Task brief.
Nothing but the lines from the one with "CV & 0.17 \\" through the last line of the data should be restated, each word for word.

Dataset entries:
== Segment start ==

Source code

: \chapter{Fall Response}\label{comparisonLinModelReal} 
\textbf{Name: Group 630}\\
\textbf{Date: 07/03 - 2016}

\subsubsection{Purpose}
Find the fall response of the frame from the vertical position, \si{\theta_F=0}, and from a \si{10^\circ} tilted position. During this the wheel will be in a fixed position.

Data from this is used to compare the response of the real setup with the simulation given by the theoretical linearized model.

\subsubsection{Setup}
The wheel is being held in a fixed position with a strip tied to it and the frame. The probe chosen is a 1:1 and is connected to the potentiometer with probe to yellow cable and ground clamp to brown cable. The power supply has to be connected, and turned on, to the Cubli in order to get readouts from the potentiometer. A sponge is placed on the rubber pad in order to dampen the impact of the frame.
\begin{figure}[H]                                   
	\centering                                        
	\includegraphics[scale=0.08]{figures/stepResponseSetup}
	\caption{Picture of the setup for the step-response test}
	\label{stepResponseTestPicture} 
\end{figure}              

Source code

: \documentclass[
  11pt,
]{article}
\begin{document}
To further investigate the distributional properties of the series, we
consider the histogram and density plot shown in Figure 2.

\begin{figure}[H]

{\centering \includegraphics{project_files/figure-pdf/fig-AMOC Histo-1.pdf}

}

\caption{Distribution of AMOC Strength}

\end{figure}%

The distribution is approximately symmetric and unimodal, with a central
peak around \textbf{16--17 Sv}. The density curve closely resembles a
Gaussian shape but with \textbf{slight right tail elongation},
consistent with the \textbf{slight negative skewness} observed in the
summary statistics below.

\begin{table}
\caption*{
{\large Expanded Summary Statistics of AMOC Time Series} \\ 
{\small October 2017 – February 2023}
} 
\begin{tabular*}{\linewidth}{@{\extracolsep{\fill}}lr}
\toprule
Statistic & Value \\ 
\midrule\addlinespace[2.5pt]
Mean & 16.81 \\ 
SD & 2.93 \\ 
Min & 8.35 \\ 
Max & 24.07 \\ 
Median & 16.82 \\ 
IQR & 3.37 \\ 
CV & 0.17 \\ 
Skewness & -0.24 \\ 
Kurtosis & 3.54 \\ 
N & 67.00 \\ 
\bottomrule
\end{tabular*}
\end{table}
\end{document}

== Segment end ==

Answer to this problem.
CV & 0.17 \\ 
Skewness & -0.24 \\ 
Kurtosis & 3.54 \\ 
N & 67.00 \\ 
\bottomrule
\end{tabular*}
\end{table}
\end{document}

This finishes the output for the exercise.